I notice that it is nearly twenty years since I started scribbling (or rather, typing) these musings in my diary. I was 38 then, I am going on 58 now. My daughter was virtually a baby then, she is very much a grown woman today. Over these last two decades, I have been musing often and again over the role that luck plays in our lives. Of all things, reading Thomas Picketty’s unlikely classic Capital in the 21st century set me thinking about how luck has affected my life so far, and how it is likely to in the days to come.

 

I, for one, believe ever more strongly with every passing year that luck (or fate, or God’s will, call it what you like) plays a crucial role in everybody’s life (some are born to über rich parents in advanced countries, some are born severely handicapped, some see their lives and/or savings destroyed by war and inflation) – and this, without giving up the firm conviction that every person ought to take some responsibility for his own life, and do his utmost to achieve certain aims he considers worthwhile.

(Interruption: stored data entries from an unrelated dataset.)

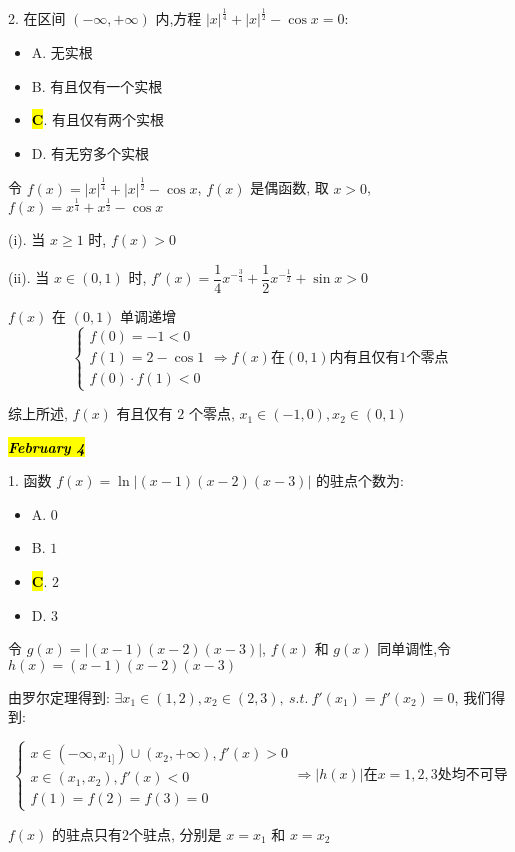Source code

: 2. 在区间 $(-\infty,+\infty)$ 内,方程 $|x|^{\frac{1}{4}}+|x|^{\frac{1}{2}}-\cos x=0$: 
\begin{itemize}
	\item A. 无实根
	\item B. 有且仅有一个实根
	\item \hl{\textbf{C}}. 有且仅有两个实根
	\item D. 有无穷多个实根
\end{itemize}
\begin{solution}

	令 $f(x) = |x|^{\frac{1}{4}}+|x|^{\frac{1}{2}}-\cos x$, $f(x)$ 是偶函数, 取 $x > 0$, $f(x) = x^{\frac{1}{4}}+x^{\frac{1}{2}}-\cos x$

	(i). 当 $x \geq 1$ 时, $f(x) > 0$

	(ii). 当 $x\in (0,1)$ 时, $f'(x) = \dfrac{1}{4}x^{-\frac{3}{4}}+\dfrac{1}{2}x^{-\frac{1}{2}}+\sin x > 0$
	
	$f(x)$ 在 $(0,1)$ 单调递增
	$$\begin{cases}f(0) = -1<0\\f(1)=2-\cos 1\\ f(0)\cdot f(1)<0 \end{cases}\Rightarrow f(x)\text{在}(0,1) \text{内有且仅有} 1 \text{个零点}$$

	综上所述, $f(x)$ 有且仅有 $2$ 个零点, $x_{1}\in(-1,0),x_{2}\in(0,1)$
\end{solution}

\hl{\textbf{\textit{February 4}}}

1. 函数 $f(x)=\ln|(x-1)(x-2)(x-3)|$ 的驻点个数为:
\begin{itemize}
	\item A. $0$
	\item B. $1$
	\item \hl{\textbf{C}}. $2$
	\item D. $3$
\end{itemize}
\begin{solution}

	令 $g(x) =|(x-1)(x-2)(x-3)|$, $f(x)$ 和 $g(x)$ 同单调性,令 $h(x) = (x-1)(x-2)(x-3)$

	由罗尔定理得到: $\exists x_{1}\in(1,2), x_{2}\in (2,3),\ s.t.\ f'(x_{1}) =f'(x_{2}) =0$, 我们得到:

	$$\begin{cases}
	x\in(-\infty,x_{1]})\cup (x_{2},+\infty), f'(x) > 0\\
	x\in(x_{1}, x_{2}), f'(x) < 0\\
	f(1) =f(2) =f(3) =0
	\end{cases}\Rightarrow |h(x)|\text{在} x=1,2,3\text{处均不可导}$$

	$f(x)$ 的驻点只有$2$个驻点, 分别是 $x=x_{1}$ 和 $x=x_{2}$ 
\end{solution}

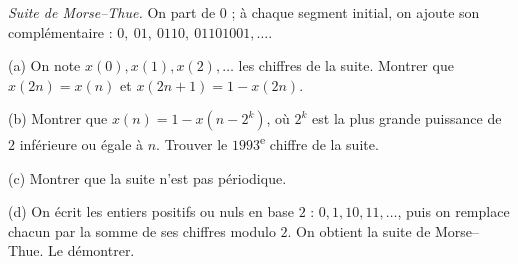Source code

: \emph{Suite de Morse–Thue.} On part de $0$ ; à chaque segment initial, on ajoute son complémentaire : $0,\ 01,\ 0110,\ 01101001, \ldots$.

(a) On note $x(0), x(1), x(2), \ldots$ les chiffres de la suite. Montrer que $x(2n) = x(n)$ et $x(2n+1) = 1 - x(2n)$.

(b) Montrer que $x(n) = 1 - x(n - 2^k)$, où $2^k$ est la plus grande puissance de $2$ inférieure ou égale à $n$. Trouver le $1993$\textsuperscript{e} chiffre de la suite.

(c) Montrer que la suite n'est pas périodique.

(d) On écrit les entiers positifs ou nuls en base $2$ : $0, 1, 10, 11, \ldots$, puis on remplace chacun par la somme de ses chiffres modulo $2$. On obtient la suite de Morse–Thue. Le démontrer.
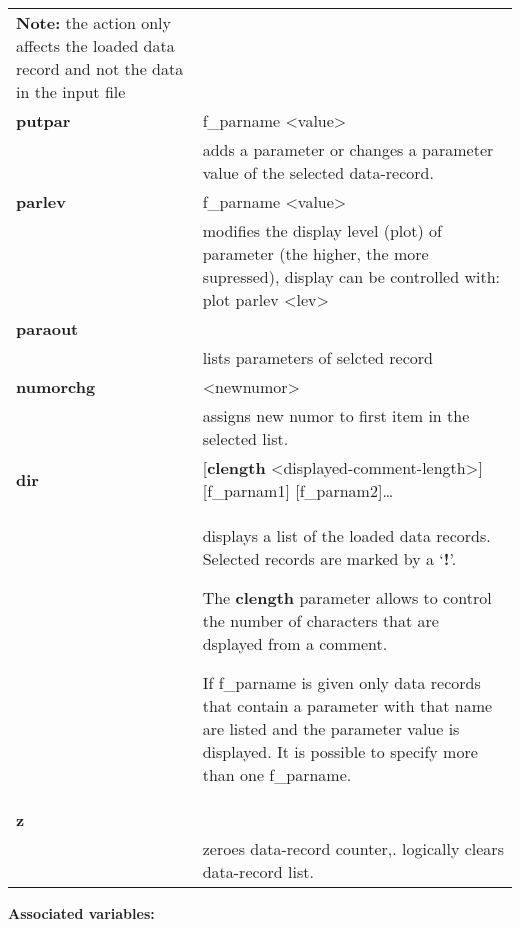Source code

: \documentclass[]{article}
\begin{document}
\begin{longtable}[]{@{}ll@{}}
\begin{minipage}[t]{0.47\columnwidth}
\textbf{Note:} the action only affects the loaded data record and not
the data in the input file\strut
\end{minipage}\tabularnewline
\textbf{putpar} & f\_parname
\textless{}value\textgreater{}\tabularnewline
& adds a parameter or changes a parameter value of the selected
data-record.\tabularnewline
\textbf{parlev} & f\_parname
\textless{}value\textgreater{}\tabularnewline
& modifies the display level (plot) of parameter (the higher, the more
supressed), display can be controlled with: plot parlev
\textless{}lev\textgreater{}\tabularnewline
\textbf{paraout} &\tabularnewline
& lists parameters of selcted record\tabularnewline
\textbf{numorchg} & \textless{}newnumor\textgreater{}\tabularnewline
& assigns new numor to first item in the selected list.\tabularnewline
\textbf{dir} & {[}\textbf{clength}
\textless{}displayed-comment-length\textgreater{}{]} {[}f\_parnam1{]}
{[}f\_parnam2{]}\ldots{}\tabularnewline
\begin{minipage}[t]{0.47\columnwidth}\raggedright
\strut
\end{minipage} & \begin{minipage}[t]{0.47\columnwidth}\raggedright
displays a list of the loaded data records. Selected records are marked
by a `\textbf{!}'.

The \textbf{clength} parameter allows to control the number of
characters that are dsplayed from a comment.

If f\_parname is given only data records that contain a parameter with
that name are listed and the parameter value is displayed. It is
possible to specify more than one f\_parname.\strut
\end{minipage}\tabularnewline
\textbf{z} &\tabularnewline
& zeroes data-record counter,. logically clears data-record
list.\tabularnewline
\bottomrule
\end{longtable}

\textbf{Associated variables: }
\end{document}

And so far as I am concerned, I can look back and see how strongly luck has affected my life, for better as well as for worse.

 

I have been lucky that

 

1.      I have lived so long. In India, it’s hardly something that can be taken for granted!

2.      I have been reasonably healthy and whole for so long: so many people become handicapped, ill or decrepit pretty early in life.

3.      I have had my parents around, fit and active for so long (so many people lose one or both in their youth, or have to carry them as helpless burdens).

4.      I have never had to do disgusting things (like crime, flattery, servility or some essentially mindless, pointless job) for a living, and I have on the whole greatly enjoyed what brought me and my family our daily bread.

5.      My daughter was born healthy and whole, I have been able to give her a good upbringing, all things considered (and absolutely delighted in it) and now she is an active, self-supporting adult.

6.      She still loves and respects me in very apparent ways, and even listens to me most of the time!

7.      A lot of people have tried to hurt me, and many have cheated me, financially, socially and emotionally, but no one ever managed to do really serious damage.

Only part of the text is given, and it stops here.